A cool breeze lifts their spirits as a brilliant blue, solar-powered radio perched on a tree branch crackles with basic lessons in arithmetic or biology, tutoring Zambia's future doctors, accountants, lawyers or business leaders.
Thousands of children, who cannot afford to attend the southern African country's public or private schools, have turned to informal classes where the radio is the main learning tool available.
Volunteers equipped with Freeplay Lifeline radios - bright, robust sets powered by wind-up energy or the sun - and makeshift blackboards hold classes just about anywhere, including under trees.
Such classes are critical in Zambia partly because of the devastation caused by Aids, which kills teachers faster than replacements can be trained.
One in five Zambians is infected with HIV or living with Aids, and the disease has orphaned more than 800,000 children, many of whom have been left out of mainstream education and are being taught in community schools.
The scheme to provide radios for use in these informal classes was launched five years ago by Britain-based charity Freeplay Foundation, the state Zambia Educational Broadcasting Service and other local and international partners.
Isaac Mwale, 17, a model radio-school student who recently passed national examinations, said: "I would like to become a medical doctor once I have completed my education."
More than 4000 Freeplay radios are used to broadcast primary school subjects in about 850 community schools, and demand is growing.
Freeplay Foundation Executive Director Kristine Pearson says at least 100,000 Zambian children have benefitted so far, easing pressure on schools where the teacher-to-pupil ratio is one to 60, and also catering for some of Zambia's poorest children.
Many families cannot afford the average $157 needed each term to send a child to school in a country where about 65% of 10 million people live on less than $1 a day.
The radio is powered by wind-up
energy or the sun
The programmes the children listen to are called Learning at Taonga Market, or Thank You Market.
Mwale, who dropped out of school because his father could not afford to pay, is one of the grateful ones.
Usually 17-year-olds in Zambia are preparing to go to university or other third-level institutions.
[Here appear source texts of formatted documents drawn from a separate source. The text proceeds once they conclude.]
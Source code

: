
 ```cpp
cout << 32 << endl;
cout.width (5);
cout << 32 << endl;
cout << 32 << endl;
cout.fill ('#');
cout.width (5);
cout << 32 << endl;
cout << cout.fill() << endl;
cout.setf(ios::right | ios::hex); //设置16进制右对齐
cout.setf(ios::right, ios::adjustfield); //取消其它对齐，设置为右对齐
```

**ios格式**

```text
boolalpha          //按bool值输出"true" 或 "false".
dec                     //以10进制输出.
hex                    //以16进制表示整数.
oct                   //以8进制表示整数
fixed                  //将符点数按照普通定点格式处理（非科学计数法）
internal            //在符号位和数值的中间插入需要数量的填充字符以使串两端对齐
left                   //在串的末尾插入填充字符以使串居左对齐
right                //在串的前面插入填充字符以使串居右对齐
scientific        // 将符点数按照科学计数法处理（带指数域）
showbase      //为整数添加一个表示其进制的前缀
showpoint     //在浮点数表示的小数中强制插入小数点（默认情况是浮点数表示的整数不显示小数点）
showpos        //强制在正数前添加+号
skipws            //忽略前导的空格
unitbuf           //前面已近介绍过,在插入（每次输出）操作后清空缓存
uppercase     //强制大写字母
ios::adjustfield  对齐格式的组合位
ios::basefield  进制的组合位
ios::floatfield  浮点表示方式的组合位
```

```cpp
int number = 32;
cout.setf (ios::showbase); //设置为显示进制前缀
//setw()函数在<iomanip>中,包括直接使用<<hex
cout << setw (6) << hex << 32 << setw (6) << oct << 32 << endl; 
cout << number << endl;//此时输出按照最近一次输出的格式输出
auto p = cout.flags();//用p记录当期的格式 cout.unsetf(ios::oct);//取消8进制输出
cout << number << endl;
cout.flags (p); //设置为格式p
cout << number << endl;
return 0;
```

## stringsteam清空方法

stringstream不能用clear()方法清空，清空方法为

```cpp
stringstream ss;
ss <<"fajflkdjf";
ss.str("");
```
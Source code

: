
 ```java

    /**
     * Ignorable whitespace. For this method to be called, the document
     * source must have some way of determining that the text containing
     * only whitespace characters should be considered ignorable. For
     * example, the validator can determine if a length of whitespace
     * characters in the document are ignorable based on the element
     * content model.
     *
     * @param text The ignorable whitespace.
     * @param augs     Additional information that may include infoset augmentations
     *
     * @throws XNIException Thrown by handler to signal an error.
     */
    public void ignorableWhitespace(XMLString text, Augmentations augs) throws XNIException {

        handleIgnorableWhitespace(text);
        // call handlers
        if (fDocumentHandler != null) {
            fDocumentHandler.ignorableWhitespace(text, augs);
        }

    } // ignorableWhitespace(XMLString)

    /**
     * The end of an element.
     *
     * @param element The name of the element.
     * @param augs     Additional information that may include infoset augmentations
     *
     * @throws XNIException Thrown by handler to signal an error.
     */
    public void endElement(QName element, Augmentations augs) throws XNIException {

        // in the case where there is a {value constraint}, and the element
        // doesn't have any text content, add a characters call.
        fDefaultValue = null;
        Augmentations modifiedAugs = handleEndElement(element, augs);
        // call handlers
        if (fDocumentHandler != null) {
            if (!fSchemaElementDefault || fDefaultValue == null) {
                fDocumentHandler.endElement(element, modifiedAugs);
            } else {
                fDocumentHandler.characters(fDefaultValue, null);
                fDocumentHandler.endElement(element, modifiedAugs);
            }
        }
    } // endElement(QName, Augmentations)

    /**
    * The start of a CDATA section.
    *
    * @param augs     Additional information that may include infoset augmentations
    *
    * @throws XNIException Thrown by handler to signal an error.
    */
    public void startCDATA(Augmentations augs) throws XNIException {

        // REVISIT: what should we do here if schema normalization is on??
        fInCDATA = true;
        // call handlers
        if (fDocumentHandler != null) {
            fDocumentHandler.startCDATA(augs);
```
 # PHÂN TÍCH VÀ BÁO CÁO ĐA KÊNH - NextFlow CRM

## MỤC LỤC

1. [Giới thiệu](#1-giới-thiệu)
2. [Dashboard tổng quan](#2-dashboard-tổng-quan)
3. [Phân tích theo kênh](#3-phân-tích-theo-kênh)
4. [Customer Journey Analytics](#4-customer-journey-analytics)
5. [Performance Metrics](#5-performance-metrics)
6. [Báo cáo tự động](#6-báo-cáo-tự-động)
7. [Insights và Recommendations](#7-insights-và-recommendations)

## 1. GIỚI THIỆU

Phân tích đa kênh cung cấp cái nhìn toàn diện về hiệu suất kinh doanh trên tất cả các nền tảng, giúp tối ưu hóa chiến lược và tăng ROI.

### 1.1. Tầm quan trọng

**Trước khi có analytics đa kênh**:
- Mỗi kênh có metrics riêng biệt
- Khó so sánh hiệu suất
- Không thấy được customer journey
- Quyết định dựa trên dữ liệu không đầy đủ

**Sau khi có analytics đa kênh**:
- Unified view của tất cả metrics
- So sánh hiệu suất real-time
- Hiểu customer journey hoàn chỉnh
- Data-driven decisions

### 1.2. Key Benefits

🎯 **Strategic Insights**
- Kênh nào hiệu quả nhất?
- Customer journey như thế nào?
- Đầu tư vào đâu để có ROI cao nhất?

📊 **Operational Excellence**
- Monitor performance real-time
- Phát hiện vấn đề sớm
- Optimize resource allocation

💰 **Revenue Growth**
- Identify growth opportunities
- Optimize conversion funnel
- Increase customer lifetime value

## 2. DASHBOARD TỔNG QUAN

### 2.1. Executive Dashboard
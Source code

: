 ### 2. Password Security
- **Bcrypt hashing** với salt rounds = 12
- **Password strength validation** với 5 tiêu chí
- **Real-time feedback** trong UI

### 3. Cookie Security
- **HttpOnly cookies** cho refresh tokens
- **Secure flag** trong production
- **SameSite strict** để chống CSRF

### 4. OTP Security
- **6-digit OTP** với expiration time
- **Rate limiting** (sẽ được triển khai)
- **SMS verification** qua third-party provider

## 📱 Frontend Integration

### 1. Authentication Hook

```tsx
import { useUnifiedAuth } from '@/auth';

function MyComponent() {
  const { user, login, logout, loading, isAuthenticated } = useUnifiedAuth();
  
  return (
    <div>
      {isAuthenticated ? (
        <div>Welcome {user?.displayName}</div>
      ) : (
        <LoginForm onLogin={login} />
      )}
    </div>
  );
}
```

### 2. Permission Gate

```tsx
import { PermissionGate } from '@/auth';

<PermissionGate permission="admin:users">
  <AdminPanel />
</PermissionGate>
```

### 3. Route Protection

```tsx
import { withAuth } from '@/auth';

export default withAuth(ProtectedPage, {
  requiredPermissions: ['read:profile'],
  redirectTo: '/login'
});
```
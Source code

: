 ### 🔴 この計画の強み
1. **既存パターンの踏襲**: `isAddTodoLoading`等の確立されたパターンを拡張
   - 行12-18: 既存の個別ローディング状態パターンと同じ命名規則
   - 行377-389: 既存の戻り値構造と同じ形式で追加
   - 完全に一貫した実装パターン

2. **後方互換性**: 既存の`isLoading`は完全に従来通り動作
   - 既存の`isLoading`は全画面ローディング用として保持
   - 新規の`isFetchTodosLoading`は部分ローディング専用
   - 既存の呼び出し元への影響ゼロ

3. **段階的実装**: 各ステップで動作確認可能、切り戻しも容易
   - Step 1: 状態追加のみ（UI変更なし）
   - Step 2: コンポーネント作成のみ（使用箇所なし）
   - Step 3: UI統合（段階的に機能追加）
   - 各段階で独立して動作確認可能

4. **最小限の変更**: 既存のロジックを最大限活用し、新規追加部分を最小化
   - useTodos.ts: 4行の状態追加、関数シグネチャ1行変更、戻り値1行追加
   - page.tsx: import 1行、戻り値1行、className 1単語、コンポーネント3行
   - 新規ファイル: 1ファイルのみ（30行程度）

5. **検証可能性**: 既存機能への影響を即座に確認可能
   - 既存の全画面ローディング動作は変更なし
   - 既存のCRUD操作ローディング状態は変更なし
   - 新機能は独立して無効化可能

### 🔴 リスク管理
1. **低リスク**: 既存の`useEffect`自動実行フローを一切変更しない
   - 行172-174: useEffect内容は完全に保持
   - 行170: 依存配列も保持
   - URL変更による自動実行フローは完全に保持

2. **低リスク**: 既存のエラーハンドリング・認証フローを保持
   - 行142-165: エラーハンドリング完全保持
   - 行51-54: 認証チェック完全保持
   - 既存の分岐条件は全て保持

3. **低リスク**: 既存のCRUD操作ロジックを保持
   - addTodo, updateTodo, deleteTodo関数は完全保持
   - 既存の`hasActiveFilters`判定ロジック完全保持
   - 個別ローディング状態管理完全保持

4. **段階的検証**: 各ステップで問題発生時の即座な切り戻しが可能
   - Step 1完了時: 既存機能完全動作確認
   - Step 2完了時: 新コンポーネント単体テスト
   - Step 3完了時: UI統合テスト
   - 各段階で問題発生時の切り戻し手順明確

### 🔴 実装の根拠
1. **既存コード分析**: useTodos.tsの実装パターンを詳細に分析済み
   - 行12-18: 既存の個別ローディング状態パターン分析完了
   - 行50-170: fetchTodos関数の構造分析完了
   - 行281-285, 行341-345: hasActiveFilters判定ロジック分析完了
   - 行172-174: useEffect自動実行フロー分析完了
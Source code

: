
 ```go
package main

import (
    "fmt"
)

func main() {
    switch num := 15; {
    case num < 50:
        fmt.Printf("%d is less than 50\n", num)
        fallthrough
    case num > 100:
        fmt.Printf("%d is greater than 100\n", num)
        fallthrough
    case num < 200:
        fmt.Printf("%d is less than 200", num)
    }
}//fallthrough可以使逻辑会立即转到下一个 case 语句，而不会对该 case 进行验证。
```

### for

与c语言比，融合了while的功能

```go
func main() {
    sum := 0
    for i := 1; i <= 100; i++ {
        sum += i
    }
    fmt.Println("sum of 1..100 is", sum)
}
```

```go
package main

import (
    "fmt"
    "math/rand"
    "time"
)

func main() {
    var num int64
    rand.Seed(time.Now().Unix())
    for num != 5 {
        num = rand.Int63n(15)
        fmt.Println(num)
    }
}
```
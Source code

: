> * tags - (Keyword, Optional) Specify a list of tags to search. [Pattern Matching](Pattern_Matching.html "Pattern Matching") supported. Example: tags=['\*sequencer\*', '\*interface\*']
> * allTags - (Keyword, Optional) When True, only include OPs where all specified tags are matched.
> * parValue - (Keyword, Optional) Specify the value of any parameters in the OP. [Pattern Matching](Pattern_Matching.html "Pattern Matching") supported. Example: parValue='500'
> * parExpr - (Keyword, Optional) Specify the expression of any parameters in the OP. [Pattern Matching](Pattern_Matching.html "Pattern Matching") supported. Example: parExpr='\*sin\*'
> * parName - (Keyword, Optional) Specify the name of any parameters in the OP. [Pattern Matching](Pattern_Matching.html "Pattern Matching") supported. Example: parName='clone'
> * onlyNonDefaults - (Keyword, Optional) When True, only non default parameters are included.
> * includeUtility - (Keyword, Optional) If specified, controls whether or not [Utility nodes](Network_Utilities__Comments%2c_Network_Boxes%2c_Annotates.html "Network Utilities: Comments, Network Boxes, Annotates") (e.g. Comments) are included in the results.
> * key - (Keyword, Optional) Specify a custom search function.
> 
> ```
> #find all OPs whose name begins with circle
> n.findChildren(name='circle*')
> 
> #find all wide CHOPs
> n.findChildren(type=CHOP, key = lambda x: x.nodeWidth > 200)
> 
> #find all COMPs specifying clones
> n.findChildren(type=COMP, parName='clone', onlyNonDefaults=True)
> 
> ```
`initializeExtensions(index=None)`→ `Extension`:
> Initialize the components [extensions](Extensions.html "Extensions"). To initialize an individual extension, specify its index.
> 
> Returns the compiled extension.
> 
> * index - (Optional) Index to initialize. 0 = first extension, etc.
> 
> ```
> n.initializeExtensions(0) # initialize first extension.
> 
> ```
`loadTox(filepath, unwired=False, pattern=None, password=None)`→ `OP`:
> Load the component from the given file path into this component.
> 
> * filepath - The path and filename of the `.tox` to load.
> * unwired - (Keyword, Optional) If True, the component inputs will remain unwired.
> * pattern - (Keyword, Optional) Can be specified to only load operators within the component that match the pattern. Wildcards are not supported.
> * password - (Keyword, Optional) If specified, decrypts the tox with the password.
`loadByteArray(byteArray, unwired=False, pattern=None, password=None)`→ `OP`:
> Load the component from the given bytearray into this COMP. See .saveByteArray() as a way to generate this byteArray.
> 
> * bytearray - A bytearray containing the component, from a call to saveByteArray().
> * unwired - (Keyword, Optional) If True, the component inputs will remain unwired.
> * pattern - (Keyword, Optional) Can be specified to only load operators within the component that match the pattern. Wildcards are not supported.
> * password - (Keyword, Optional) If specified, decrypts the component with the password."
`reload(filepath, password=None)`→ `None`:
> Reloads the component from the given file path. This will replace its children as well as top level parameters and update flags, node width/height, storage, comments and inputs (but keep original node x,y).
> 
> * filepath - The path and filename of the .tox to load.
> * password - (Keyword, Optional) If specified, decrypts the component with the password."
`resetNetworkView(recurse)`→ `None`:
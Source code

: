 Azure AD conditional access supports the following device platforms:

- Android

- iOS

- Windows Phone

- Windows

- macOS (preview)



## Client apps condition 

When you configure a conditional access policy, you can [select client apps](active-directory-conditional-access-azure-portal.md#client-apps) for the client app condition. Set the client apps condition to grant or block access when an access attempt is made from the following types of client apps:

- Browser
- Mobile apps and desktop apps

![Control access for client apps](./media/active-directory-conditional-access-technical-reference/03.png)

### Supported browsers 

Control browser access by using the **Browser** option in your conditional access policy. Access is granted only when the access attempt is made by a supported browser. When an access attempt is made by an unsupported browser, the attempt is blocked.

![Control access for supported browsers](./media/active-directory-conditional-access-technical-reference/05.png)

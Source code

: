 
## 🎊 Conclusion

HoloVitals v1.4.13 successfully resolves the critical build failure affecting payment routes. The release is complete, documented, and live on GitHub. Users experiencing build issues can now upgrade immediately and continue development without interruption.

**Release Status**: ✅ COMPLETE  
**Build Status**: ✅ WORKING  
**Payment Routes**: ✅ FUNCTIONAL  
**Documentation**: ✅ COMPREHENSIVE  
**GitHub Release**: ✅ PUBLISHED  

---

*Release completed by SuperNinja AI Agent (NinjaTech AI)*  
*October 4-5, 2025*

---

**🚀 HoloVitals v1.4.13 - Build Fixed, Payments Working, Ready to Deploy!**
Although Mwale is only getting ready to go to high school now, he is not upset.
"Taonga has brought hope to many of us, and I want to use it as a springboard to achieve greater heights in life," he said, adding he could compete with children taught in regular schools.
Freeplay says nearly a third of Taonga pupils are orphans and almost 50% are girls.
Poverty and isolation
Most have missed years of schooling after dropping out or may never have taken classes before because of poverty or isolation.
In many African countries, small radios are at the centre of community life and the main source of information for people who often do not have televisions in countries with some of the world's highest illiteracy rates.
In Zambia, radios are also used to deliver information on combating Aids or on how to improve farm production.
Pearson said she hoped to provide 4000 more radios by the end of the year, reaching 160,000 people.
Mwenya Mvula, a volunteer teacher since 2001, said, "The (Taonga) programme has proved to be popular. The children appreciate the lessons and so do their parents."
"Taonga has brought hope to many of us and I want to use it as a springboard to achieve greater heights in life," he said, adding he could compete with children taught in regular schools.
Isaac Mwale, 17,
Of the first batch of pupils to sit primary school leavers' examinations under the Taonga system, five out of seven passed and qualified for high school, boosting the credibility of the informal system.
"Taonga has proved so successful that some centres also offer adult ... groups the opportunity to use the Freeplay Lifeline radios after school hours for community health projects," Pearson said.
Lusaka's government-run Ngwelele School said the performance of students tutored by Taonga was impressive.
Givers Nyoni, deputy head teacher at Ngwelele, said: "The children we have integrated into our system have performed very well, in most instances better than those we started with because they are mature."